Allamand ya había adelantado la semana pasada la conformación de un “frente común, donde las distintas instancias que tienen preocupación por el proceso de transición en Venezuela vayan convergiendo en una estrategia, que tienen como uno de los objetivos la salida política”.

La declaración del Grupo de Contacto

El texto emitido por el Grupo Internacional de Contacto destaca que “parte fundamental de ese proceso será la designación de un Consejo Nacional Electoral independiente y equilibrado (CNE)”, como “uno de los pasos necesarios para eliminar todos los obstáculos a la participación política para que se lleven a cabo procesos electorales significativos.
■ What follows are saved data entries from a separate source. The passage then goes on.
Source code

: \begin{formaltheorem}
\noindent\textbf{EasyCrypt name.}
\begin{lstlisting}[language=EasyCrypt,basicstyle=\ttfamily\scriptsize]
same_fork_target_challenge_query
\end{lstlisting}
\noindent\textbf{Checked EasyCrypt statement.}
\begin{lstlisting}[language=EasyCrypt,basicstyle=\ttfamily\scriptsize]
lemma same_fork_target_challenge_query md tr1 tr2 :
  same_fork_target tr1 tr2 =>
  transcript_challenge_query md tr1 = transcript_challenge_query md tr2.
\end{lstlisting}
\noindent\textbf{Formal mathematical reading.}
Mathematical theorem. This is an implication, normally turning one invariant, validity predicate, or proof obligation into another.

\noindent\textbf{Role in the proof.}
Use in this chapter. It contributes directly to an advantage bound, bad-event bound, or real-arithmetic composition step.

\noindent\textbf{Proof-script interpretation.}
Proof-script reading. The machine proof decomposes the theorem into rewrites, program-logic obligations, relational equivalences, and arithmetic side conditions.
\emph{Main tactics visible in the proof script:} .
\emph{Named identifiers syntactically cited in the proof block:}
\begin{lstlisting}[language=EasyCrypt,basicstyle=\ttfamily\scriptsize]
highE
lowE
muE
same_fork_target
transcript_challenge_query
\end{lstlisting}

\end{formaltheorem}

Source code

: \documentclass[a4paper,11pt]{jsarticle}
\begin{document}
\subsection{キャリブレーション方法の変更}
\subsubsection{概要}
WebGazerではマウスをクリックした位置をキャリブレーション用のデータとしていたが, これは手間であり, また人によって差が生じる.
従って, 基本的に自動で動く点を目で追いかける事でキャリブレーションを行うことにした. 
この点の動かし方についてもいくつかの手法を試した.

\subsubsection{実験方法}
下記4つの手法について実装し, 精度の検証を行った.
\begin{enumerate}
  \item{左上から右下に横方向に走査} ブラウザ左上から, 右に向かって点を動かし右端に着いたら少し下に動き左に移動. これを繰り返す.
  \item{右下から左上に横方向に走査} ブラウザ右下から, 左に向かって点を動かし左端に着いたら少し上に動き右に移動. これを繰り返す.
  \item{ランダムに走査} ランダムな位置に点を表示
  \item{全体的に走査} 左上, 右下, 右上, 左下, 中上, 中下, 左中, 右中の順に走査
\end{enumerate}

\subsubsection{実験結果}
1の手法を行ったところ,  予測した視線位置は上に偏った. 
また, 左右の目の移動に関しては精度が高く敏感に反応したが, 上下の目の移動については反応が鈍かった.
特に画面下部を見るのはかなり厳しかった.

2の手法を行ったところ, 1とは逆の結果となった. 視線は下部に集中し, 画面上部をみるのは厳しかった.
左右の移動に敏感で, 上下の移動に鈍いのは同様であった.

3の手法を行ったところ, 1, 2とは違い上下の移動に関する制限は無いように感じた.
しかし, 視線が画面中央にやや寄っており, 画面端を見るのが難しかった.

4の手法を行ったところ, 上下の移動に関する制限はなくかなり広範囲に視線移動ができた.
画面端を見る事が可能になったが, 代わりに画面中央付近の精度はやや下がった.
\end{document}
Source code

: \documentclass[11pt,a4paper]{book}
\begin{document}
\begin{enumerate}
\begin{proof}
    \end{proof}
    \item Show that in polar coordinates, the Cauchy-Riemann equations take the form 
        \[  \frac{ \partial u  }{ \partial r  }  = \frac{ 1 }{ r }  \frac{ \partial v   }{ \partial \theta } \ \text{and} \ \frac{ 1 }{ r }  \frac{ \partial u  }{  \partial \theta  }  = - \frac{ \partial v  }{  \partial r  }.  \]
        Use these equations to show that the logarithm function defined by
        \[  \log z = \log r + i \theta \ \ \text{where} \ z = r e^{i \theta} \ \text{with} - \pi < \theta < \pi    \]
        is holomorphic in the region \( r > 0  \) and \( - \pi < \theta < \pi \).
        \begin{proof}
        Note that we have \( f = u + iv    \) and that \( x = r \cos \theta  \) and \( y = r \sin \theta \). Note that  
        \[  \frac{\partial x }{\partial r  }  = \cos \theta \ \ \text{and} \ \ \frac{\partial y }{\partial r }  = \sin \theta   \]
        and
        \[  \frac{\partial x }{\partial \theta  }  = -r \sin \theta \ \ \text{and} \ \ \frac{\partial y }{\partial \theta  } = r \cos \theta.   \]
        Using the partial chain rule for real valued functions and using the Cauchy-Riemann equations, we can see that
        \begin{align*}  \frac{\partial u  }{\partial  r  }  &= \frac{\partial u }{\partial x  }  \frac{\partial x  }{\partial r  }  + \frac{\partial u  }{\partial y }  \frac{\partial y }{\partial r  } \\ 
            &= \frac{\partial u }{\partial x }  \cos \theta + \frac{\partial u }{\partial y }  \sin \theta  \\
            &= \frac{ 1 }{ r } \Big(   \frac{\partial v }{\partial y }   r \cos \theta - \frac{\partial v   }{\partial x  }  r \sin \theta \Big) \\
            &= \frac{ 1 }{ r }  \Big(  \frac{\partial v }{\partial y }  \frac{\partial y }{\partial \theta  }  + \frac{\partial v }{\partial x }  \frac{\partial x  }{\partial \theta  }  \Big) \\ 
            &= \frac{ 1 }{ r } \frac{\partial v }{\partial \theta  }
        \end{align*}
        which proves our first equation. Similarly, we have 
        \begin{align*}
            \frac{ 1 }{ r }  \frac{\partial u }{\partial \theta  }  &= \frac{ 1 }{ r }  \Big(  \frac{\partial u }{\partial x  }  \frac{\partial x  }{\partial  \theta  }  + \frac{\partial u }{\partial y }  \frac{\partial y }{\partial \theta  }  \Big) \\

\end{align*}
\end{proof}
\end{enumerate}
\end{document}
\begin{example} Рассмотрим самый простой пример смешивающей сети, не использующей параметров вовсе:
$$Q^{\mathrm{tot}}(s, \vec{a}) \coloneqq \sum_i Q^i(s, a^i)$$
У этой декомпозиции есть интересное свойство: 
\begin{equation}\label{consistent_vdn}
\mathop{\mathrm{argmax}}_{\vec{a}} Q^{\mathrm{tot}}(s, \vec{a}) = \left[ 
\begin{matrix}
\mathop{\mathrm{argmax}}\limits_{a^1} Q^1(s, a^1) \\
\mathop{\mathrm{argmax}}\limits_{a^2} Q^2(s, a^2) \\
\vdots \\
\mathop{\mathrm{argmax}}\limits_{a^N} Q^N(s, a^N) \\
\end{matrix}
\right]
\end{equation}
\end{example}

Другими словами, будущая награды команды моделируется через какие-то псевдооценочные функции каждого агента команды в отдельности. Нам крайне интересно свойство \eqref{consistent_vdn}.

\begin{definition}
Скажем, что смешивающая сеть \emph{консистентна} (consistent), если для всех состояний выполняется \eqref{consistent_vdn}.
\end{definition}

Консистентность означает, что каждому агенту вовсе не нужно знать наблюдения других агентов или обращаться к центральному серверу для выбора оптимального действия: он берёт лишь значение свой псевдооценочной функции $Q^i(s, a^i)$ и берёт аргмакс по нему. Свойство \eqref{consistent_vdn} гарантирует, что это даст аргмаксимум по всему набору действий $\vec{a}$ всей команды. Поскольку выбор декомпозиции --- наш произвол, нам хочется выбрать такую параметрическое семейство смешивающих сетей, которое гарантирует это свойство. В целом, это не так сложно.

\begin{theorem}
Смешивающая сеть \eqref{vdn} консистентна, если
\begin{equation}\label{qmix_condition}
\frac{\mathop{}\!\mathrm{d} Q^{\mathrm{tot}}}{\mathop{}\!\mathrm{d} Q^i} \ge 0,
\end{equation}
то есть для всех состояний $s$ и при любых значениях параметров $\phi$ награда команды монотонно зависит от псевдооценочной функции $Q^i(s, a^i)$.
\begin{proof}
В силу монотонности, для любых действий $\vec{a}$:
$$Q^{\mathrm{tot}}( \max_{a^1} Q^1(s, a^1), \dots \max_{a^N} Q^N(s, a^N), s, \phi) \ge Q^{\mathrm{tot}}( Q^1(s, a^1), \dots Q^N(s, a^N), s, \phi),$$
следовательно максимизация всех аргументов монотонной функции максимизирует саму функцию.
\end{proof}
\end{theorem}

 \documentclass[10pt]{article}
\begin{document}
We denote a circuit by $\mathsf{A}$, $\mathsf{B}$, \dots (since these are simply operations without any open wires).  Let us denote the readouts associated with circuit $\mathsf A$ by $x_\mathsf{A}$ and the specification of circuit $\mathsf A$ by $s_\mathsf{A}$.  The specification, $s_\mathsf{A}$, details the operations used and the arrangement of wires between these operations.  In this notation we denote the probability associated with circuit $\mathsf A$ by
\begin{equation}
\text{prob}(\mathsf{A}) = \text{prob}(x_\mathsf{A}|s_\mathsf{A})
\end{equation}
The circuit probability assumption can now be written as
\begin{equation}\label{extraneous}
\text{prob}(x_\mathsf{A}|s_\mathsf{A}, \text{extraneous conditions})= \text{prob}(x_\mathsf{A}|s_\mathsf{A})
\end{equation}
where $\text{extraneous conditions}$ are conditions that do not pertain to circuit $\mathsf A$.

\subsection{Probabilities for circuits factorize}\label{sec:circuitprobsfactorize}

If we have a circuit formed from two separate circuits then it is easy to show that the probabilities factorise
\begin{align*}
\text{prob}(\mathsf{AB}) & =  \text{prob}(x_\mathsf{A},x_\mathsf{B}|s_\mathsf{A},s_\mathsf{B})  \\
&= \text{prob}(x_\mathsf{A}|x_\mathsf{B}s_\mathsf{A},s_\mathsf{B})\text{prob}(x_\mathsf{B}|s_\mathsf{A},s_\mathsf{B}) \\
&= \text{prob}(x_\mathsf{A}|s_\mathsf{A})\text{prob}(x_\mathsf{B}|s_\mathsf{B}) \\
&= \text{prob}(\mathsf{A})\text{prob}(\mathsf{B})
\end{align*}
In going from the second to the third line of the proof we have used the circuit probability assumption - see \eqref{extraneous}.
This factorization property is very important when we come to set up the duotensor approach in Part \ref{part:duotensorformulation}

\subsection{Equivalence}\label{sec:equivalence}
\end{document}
No puede haber democracia sin el compromiso de todos los partidos de respetar las reglas electorales básicas y el papel imparcial del CNE”.

Además, los miembros del GIC exhortan a las fuerzas de la oposición “a unirse como parte de un esfuerzo más amplio y concertado para un mayor diálogo, que requerirá compromisos difíciles si Venezuela quiere llevar a cabo una transición exitosa a la democracia, la estabilidad y la prosperidad”.

La declaración pide la libertad y la seguridad de todos los actores políticos e insisten en la liberación “inmediata e incondicional” de los presos políticos. Los miembros del GIC también apoyan el establecimiento de una oficina permanente del Alto Comisionado de las Naciones Unidas para los Derechos Humanos en Venezuela.

La agrupación también se refiere a los efectos de la Covid-19 en Venezuela, que ha “empeorado” la crisis humanitaria que se vive en Venezuela. Por tanto, solicitan “acceso completo, sin trabas”, del personal humanitario, así como de alimentos, gasolina, medicamentos y a las vacunas Covid-19. “Cualquier decisión que reduzca aún más el acceso humanitario debe revertirse. La represión y los ataques contra las organizaciones de la sociedad civil, los defensores de los derechos humanos y los medios de comunicación en Venezuela deben cesar de inmediato”.

La Asamblea Nacional controlada por Juan Guaidó, único órgano que la Unión Europea reconoce como legítimo, se detuvo en la designación de un nuevo CNE al no encontrar consenso con el oficialismo. En cambio, se usó al Poder Judicial -controlado por Nicolás Maduro- para designar a los nuevos rectores del CNE. Fueron estos, los que coordinaron la  elección del 6 de diciembre que permitió escoger a un nuevo parlamento, desconocido por parte de la comunidad internacional.

Ese Legislativo autorizó la conformación de la comisión preliminar de postulaciones electorales, con el objetivo de tener a más tardar para abril a nuevos representantes del CNE.